-- TASK DESCRIPTION --
Output must match the data below exactly from its first line through the line that contains "# Backend solution", with no other line.
*** RECORDS FOR THE EXERCISE Section Begins ***
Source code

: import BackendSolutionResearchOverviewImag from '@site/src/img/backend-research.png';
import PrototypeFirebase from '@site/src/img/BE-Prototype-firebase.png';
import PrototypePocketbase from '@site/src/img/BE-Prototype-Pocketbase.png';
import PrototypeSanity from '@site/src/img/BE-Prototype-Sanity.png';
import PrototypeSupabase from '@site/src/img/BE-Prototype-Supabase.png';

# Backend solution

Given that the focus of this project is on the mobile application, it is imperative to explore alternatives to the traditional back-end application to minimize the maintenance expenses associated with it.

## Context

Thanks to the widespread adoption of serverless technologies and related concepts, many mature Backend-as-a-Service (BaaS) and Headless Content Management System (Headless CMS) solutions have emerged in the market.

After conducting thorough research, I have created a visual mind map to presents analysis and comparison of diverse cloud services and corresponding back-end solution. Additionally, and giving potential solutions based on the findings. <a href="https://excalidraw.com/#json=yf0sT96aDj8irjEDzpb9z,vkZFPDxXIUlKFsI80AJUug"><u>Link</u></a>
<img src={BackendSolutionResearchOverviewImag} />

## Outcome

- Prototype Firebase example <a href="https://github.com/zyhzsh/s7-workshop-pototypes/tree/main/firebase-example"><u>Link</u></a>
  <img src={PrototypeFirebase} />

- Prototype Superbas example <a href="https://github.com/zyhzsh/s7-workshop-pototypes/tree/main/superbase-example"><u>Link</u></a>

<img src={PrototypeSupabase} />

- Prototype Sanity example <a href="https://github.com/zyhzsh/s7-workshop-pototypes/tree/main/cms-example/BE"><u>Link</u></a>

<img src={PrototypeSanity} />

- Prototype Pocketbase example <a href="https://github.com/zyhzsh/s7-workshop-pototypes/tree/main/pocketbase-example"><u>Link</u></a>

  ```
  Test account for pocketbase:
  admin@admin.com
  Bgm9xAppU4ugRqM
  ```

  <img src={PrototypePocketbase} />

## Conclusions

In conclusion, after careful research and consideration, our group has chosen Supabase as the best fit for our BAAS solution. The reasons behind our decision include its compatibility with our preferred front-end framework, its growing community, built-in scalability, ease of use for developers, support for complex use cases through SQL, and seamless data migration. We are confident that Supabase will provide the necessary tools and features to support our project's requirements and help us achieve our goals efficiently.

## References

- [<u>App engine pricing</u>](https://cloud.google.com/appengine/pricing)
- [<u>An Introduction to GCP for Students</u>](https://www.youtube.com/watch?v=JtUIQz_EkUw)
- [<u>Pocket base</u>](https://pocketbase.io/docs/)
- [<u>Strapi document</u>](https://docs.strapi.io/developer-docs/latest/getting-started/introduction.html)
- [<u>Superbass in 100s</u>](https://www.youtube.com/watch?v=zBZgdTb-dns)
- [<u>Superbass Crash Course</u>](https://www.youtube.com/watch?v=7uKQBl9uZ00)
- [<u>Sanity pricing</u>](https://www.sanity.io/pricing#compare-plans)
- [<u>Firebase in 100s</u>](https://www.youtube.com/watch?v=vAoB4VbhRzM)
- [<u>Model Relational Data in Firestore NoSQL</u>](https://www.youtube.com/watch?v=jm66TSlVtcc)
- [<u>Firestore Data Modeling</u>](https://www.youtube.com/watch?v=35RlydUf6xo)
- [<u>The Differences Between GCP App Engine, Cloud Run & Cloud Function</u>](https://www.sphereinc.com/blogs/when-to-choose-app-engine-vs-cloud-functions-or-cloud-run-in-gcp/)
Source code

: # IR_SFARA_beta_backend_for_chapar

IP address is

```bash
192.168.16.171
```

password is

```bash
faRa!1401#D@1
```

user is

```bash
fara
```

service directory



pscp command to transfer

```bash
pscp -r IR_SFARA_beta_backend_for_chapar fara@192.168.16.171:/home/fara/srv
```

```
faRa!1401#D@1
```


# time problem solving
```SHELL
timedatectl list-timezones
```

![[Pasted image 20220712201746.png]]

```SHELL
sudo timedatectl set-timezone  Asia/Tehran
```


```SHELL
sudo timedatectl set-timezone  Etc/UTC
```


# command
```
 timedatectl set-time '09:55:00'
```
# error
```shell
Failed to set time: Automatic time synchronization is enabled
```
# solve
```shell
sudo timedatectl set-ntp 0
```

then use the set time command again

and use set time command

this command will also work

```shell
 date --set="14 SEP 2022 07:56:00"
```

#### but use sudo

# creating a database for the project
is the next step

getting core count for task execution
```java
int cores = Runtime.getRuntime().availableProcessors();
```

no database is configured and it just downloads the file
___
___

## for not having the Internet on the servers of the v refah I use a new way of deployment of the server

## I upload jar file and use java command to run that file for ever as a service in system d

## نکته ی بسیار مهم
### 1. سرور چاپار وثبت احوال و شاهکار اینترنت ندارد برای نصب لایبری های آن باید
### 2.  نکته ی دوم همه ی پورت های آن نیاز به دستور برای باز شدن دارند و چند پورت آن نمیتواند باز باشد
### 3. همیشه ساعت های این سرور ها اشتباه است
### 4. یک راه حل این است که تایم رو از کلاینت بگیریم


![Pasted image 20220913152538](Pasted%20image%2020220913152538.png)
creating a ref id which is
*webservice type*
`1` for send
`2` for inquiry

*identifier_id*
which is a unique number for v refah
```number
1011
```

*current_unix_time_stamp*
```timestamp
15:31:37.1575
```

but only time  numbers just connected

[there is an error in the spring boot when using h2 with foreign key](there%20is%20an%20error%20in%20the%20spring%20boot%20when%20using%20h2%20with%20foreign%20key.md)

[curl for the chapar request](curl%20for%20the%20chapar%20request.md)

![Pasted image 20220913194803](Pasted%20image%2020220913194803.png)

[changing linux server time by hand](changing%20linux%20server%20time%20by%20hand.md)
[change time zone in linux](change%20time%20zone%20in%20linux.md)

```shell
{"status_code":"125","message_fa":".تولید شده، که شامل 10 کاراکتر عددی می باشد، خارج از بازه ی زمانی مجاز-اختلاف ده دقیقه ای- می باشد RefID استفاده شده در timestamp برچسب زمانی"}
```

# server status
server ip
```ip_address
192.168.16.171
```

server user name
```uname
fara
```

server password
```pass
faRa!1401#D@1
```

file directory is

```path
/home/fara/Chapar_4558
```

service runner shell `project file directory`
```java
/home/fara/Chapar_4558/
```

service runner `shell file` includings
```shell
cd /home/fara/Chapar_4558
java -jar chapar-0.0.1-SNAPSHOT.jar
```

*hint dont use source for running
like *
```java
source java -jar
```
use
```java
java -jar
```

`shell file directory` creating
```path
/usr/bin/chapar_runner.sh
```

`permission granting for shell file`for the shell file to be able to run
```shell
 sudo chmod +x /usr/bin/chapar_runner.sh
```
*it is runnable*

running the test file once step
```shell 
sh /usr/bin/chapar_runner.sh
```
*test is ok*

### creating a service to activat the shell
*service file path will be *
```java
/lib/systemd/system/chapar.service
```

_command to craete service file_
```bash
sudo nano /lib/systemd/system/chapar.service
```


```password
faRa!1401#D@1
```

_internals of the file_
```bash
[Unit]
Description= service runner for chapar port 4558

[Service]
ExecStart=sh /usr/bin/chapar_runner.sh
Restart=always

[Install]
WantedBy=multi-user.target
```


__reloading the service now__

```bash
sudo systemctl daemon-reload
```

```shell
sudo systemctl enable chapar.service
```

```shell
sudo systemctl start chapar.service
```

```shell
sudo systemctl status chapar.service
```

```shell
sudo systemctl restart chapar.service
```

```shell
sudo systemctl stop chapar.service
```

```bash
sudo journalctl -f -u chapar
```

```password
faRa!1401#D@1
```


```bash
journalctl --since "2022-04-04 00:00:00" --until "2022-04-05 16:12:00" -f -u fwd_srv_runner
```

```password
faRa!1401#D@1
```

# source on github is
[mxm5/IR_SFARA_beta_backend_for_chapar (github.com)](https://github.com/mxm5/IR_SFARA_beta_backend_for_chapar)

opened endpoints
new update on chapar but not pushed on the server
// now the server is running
*** RECORDS FOR THE EXERCISE Section Ends ***
-- YOUR RESPONSE --
Source code

: import BackendSolutionResearchOverviewImag from '@site/src/img/backend-research.png';
import PrototypeFirebase from '@site/src/img/BE-Prototype-firebase.png';
import PrototypePocketbase from '@site/src/img/BE-Prototype-Pocketbase.png';
import PrototypeSanity from '@site/src/img/BE-Prototype-Sanity.png';
import PrototypeSupabase from '@site/src/img/BE-Prototype-Supabase.png';

# Backend solution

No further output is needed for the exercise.